OHLA fechou o primeiro semestre de 2026 com um benefício líquido atribuível de 0,5 milhões de euros, deixando para trás as perdas de 29,7 milhões de euros registradas no mesmo período do exercício anterior, e isso apesar do impacto do resultado adverso de um litígio vinculado a uma de suas obras em Nova York.
Sem considerar este elemento não recorrente, o resultado líquido teria ascendido a 27,1 milhões de euros, claramente acima dos 7,8 milhões que a companhia somava ao término do primeiro trimestre do ano, de acordo com sua última conta de resultados financeiros.
O resultado bruto de exploração (Ebitda) contábil situou-se em 103,6 milhões de euros, embora, excluindo o efeito do litígio, teria alcançado os 116,9 milhões de euros, o que representa um incremento de 39% em relação ao mesmo período do ano anterior e uma margem de rentabilidade de 6,7%.
Contabilizando também a atividade de Serviços, classificada como mantida para a venda, a cifra de negócios do grupo ascendeu a 2.035 milhões de euros, um 3,4% mais do que nos seis primeiros meses de 2025.

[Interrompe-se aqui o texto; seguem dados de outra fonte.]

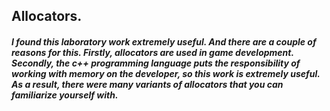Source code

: ## Allocators.
##### I found this laboratory work extremely useful. And there are a couple of reasons for this. Firstly, allocators are used in game development. Secondly, the c++ programming language puts the responsibility of working with memory on the developer, so this work is extremely useful. As a result, there were many variants of allocators that you can familiarize yourself with.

A empresa gerou um caixa da atividade de 96,4 milhões de euros, que compensou parcialmente a sazonalidade habitual do primeiro trimestre e permitiu finalizar o semestre com uma posição de liquidez com recurso de 711,3 milhões de euros, em comparação com os 613 milhões de euros com os quais contava ao fechamento de março.
O impulso do grupo procedeu, sobretudo, da divisão de Construção, cujo Ebitda alcançou os 120,1 milhões de euros, um 10,7% superior, elevando sua margem sobre vendas para 7,3%, em comparação com os 6,8% de um ano antes. A faturação desta área aumentou 3,8%, até 1.650 milhões de euros, enquanto a cobertura de atividade situou-se em 28,3 meses, em comparação com os 26,8 meses do mesmo período de 2025.
VICTÓRIA NO SUPREMO
A companhia sublinha que, após o fechamento do primeiro semestre e antes da apresentação destas contas, conseguiu resolver de forma favorável para os interesses do grupo uma das contingências mais relevantes às quais se enfrentava e que a acompanhou durante mais de uma década.
Em concreto, a Sala de Direito Civil do Tribunal Supremo rejeitou completamente os recursos apresentados contra a OHLA por vários fundos de titularização em relação às desvios de custos de construção da autoestrada M-12 de acesso ao Aeroporto Adolfo Suárez Madrid-Barajas. Esta sentença encerra um procedimento em que as reclamações ascendiam a 212 milhões de euros, mais 71 milhões de euros a título de juros.